Des avancées à concrétiser sur le terrain. Le bulletin officiel du 30 mars 2017 publie la nouvelle circulaire de missions des professeurs documentalistes qui abroge et remplace celle de 1986. La réactualisation de la circulaire de missions était très attendue par la profession en quête de reconnaissance - en particulier de son rôle pédagogique. Vous trouverez ci-dessous notre lecture du texte afin d’éviter toute interprétation abusive de certaines formulations par les chefs d’établissement.

Des points positifs :

- La confirmation du statut d’enseignant :
Le texte cite en référence le CAPES de Documentation ainsi que l’arrêté du 1er juillet 2013 relatif au référentiel des compétences professionnelles des métiers du professorat et de l’éducation.

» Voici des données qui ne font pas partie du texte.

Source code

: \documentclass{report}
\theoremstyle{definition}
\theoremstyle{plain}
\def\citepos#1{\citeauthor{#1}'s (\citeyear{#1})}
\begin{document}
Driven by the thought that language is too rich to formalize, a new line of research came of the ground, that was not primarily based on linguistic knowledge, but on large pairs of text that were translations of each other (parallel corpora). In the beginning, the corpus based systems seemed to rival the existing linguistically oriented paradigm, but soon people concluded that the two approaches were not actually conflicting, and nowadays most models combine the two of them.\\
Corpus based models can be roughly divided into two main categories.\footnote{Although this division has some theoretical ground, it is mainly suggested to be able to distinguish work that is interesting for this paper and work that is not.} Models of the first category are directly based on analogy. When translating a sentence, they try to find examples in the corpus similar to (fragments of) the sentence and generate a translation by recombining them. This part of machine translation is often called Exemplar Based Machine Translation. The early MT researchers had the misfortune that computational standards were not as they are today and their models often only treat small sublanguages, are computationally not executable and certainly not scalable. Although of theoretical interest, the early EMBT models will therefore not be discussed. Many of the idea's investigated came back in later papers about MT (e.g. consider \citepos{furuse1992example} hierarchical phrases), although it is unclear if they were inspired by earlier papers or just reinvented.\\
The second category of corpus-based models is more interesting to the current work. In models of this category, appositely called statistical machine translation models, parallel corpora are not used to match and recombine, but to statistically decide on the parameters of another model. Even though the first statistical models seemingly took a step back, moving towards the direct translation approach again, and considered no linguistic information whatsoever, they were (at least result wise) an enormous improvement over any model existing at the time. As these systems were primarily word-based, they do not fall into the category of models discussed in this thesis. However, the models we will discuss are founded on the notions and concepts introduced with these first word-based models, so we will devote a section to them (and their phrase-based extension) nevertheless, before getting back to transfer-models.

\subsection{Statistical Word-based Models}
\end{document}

Par ailleurs, il est question, dès le titre, du « professeur documentaliste » et non plus des « personnels exerçant dans les CDI » comme le stipulait la circulaire de 1986. Dorénavant, c’est donc cette appellation qui fait foi, officiellement. Le professeur documentaliste a pour mission de faire acquérir aux élèves une culture de l’information et des médias, en s’appuyant sur son expertise dans le champ des sciences de l’information et de la communication (Sic).

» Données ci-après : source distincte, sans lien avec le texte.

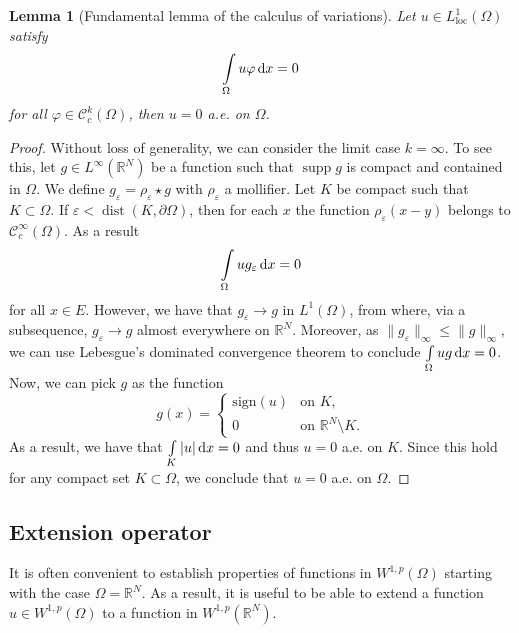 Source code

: \documentclass[a4paper,doc,11pt]{article}
\newtheorem{lemma}[theorem]{Lemma}
\newcommand{\R}{\mathbb{R}}
\newcommand{\CC}{\mathcal{C}}
\DeclareMathOperator{\dist}{dist}
\DeclareMathOperator{\supp}{supp}
\begin{document}
\begin{lemma}[Fundamental lemma of the calculus of variations]
    Let \( u \in L^1_{\mathrm{loc}} (\Omega)\) satisfy 
    \[
        \int\limits_\Omega u \varphi \dif x = 0
    \]
    for all \(\varphi \in \CC^k_c (\Omega)\), then \( u = 0 \) a.e. on \(\Omega\).
\end{lemma}
\begin{proof}
    Without loss of generality, we can consider the limit case \(k = \infty\). To see this, let \( g \in L^{\infty} (\R^N)\) be a function such that \( \supp g\) is compact and contained in \(\Omega\). We define \( g_\varepsilon = \rho_\varepsilon \star g\) with \(\rho_\varepsilon\) a mollifier. Let \(K\) be compact such that \( K \subset \Omega\). If \(\varepsilon < \dist (K,\partial \Omega)\), then for each \(x\) the function \( \rho_\varepsilon (x - y)\) belongs to \( \CC^\infty_c (\Omega) \).
    As a result
    \[
         \int\limits_\Omega u g_\varepsilon \dif x = 0
    \]
    for all \( x\in E\). However, we have that \( g_\varepsilon \to g\) in \(L^1 (\Omega)\), from where, via a subsequence, \( g_\varepsilon \to g\) almost everywhere on \(\R^N\). Moreover, as \( \|g_\varepsilon\|_\infty \leq \|g\|_\infty\), we can use Lebesgue's dominated convergence theorem to conclude \( \int\limits_\Omega u g\dif x = 0\). Now, we can pick \(g\) as the function
    \[
        g(x) = 
        \begin{cases}
            \mathrm{sign}(u) & \text{on } K,
            \\
            0   & \text{on } \R^N \setminus K.
        \end{cases}
    \]
    As a result, we have that \( \int\limits_K |u| \dif x = 0\) and thus \( u = 0\) a.e. on \(K\). Since this hold for any compact set \(K \subset \Omega\), we conclude that \( u = 0 \) a.e. on \(\Omega\). 
\end{proof}






\subsection{Extension operator}

It is often convenient to establish properties of functions in \(W^{1,p}(\Omega) \) starting with the case \( \Omega = \R^N\). As a result, it is useful to be able to extend a function \( u \in W^{1,p} (\Omega)\) to a function in \( W^{1,p} (\R^N)\). 
\end{document}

- La préservation de l’équilibre entre les 3 missions des professeur-e-s documentalistes :
Le ou la professeur-e documentaliste est à la fois enseignant et maître d’œuvre de l’EMI, organisateur des ressources de l’établissement et acteur de l’ouverture de l’établissement. La mission pédagogique reste le premier axe, comme dans la circulaire de 1986. La politique documentaire ne figure pas dans l’intitulé de ces 3 axes, même si elle est citée dans le corps du 2e axe.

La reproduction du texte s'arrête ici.